US and Japan reach deal to remove steel tariffs from Trump era

The U.S. and Japan reached a truce that will allow most steel shipments from the Asian nation to enter tariff-free for the first time since 2018 and see the countries working together to combat Chinese trade practices that harm the industry.

Washington will suspend the 25% levy on incoming steel imports from Japan up to 1.25 million metric tons a year, officials from the Commerce Department and U.S. Trade Representative’s office told reporters on Monday. Anything beyond that will still be subject to additional charges. The agreement will take effect on April 1, the officials said.
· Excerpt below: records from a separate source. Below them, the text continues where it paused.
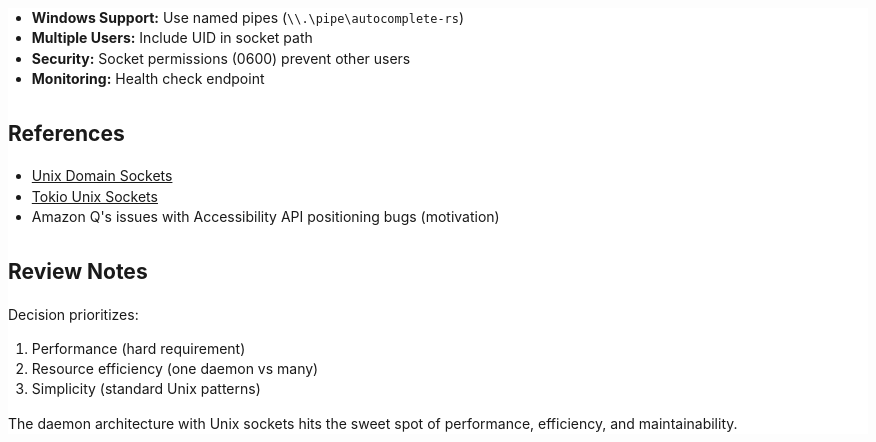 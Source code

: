 - **Windows Support:** Use named pipes (`\\.\pipe\autocomplete-rs`)
- **Multiple Users:** Include UID in socket path
- **Security:** Socket permissions (0600) prevent other users
- **Monitoring:** Health check endpoint

## References

- [Unix Domain Sockets](https://man7.org/linux/man-pages/man7/unix.7.html)
- [Tokio Unix Sockets](https://docs.rs/tokio/latest/tokio/net/struct.UnixListener.html)
- Amazon Q's issues with Accessibility API positioning bugs (motivation)

## Review Notes

Decision prioritizes:

1. Performance (hard requirement)
2. Resource efficiency (one daemon vs many)
3. Simplicity (standard Unix patterns)

The daemon architecture with Unix sockets hits the sweet spot of performance,
efficiency, and maintainability.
The U.S. imported about 1.7 million metric tons of steel from Japan in 2017, the most recent year not affected by the tariffs. Imports fell to 1.1 million tons by 2019, according to Commerce Department data.

The solution, which Bloomberg News reported earlier, mirrors the accord that the U.S. reached with the European Union in October that ended punitive measures on as much as $10 billion of each other’s goods.

“Today’s announcement builds on the deal we struck with the EU and will further help us rebuild relationships with our allies around the world as we work to fight against China’s unfair trade practices,” Commerce Secretary Gina Raimondo said in a statement.

While the U.S. and EU are seeking to leverage their deal into a broader global arrangement to address non-market excess capacity and penalize countries that don’t meet low-carbon targets for steel and aluminum, Japan isn’t joining that process at this time, the officials said.

The U.S. and Japan instead will confer on potential domestic steps that the Asian nation can take, including methodologies for calculating steel and aluminum carbon intensity, the officials said. Japan wanted to focus the negotiations on steel, and thus the nation’s aluminum exports aren’t covered by Monday’s deal and will still face 10% tariffs, they said.

The metals dispute started in 2018, when Trump imposed duties on steel and aluminum from its biggest trading partners, including the EU and Japan, citing risks to national security. While the EU subsequently retaliated, targeting products including Harley-Davidson Inc. motorcycles, Levi Strauss & Co. jeans and bourbon whiskey, Japan did not, focusing instead on negotiating a trade deal with the U.S. to cover some agricultural and industrial products.

The metals tariffs on Japan remained when the Biden administration took office last year, and the U.S. made an offer to Japan to resolve the steel dispute in December, an official with knowledge of the talks said at the time. But Tokyo was holding out for a better deal and had wanted the tariffs to be abolished completely, the person said.

In terms of volume, Japan only accounts for about 4% of all steel imported to the U.S., and about 1% of all metal consumed in the U.S., based on Commerce Department data.

Still, it’s another domino falling for allied countries receiving exemptions to send steel duty-free to the U.S. market. That access makes domestic steel producers uneasy because they argue it creates a slippery slope that opens the door for those countries with exemptions to ramp up their exports.